## [MATERIAL TO PROCESS]

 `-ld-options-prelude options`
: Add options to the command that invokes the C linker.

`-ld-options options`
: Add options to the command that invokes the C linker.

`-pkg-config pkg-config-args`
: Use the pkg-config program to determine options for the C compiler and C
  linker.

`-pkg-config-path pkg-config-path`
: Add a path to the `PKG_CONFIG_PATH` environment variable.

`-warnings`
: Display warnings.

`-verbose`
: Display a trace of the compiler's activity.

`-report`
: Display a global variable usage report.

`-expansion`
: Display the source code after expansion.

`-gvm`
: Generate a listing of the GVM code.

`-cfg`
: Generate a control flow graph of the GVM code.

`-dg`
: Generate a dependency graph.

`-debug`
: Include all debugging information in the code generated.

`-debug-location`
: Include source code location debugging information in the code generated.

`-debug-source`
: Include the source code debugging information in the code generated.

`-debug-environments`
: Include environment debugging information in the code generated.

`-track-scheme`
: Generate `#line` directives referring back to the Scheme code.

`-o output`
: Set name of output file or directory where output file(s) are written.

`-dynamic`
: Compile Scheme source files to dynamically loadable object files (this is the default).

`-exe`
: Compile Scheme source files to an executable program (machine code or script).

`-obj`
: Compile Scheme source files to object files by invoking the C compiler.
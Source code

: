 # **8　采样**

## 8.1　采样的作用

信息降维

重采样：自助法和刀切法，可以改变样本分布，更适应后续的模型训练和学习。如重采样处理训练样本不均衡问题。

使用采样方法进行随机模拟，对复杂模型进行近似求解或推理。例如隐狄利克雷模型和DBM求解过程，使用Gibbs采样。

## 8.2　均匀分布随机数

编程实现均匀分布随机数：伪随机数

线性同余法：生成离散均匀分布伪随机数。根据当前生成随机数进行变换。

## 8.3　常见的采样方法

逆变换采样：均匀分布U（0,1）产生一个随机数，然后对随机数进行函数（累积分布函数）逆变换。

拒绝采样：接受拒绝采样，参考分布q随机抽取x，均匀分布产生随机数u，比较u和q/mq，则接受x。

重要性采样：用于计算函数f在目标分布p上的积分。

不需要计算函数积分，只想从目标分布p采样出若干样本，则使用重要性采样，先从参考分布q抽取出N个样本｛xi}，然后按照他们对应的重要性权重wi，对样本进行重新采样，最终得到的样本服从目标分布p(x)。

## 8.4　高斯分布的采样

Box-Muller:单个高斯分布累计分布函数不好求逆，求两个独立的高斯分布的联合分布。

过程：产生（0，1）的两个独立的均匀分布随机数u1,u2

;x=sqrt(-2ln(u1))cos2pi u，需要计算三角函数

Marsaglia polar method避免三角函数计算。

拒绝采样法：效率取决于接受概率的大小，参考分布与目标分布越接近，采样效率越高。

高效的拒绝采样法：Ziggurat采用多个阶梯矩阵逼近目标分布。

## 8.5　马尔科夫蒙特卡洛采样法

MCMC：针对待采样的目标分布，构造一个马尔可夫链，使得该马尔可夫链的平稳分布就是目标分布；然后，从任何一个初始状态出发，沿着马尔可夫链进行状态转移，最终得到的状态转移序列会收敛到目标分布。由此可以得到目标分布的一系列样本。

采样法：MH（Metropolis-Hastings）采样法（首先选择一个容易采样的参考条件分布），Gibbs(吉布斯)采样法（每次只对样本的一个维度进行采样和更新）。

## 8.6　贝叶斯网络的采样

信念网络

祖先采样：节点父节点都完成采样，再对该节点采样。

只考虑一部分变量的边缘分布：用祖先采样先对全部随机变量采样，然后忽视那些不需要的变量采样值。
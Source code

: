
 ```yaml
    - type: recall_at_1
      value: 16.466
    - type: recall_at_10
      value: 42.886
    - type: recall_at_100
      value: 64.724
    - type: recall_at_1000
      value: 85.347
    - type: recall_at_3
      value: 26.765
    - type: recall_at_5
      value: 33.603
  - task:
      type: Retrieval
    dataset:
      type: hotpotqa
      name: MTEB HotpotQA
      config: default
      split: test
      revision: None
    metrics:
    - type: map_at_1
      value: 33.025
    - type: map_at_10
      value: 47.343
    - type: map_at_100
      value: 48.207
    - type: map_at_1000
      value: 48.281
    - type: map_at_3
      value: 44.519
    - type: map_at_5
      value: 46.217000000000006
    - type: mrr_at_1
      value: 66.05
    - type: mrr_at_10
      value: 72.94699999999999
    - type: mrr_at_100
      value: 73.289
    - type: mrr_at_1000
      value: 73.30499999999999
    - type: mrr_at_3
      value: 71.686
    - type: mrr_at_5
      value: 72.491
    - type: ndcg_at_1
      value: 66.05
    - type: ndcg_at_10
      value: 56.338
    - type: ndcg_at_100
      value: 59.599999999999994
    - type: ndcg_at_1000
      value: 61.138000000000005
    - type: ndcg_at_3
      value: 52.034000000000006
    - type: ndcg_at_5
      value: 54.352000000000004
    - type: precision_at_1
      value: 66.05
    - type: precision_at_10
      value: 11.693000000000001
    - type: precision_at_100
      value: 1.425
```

## [EXERCISE DIRECTIONS]
Gather up every line in the data above that contains the word "program", copying each one.

## [YOUR RESPONSE]
: Use the pkg-config program to determine options for the C compiler and C
: Compile Scheme source files to an executable program (machine code or script).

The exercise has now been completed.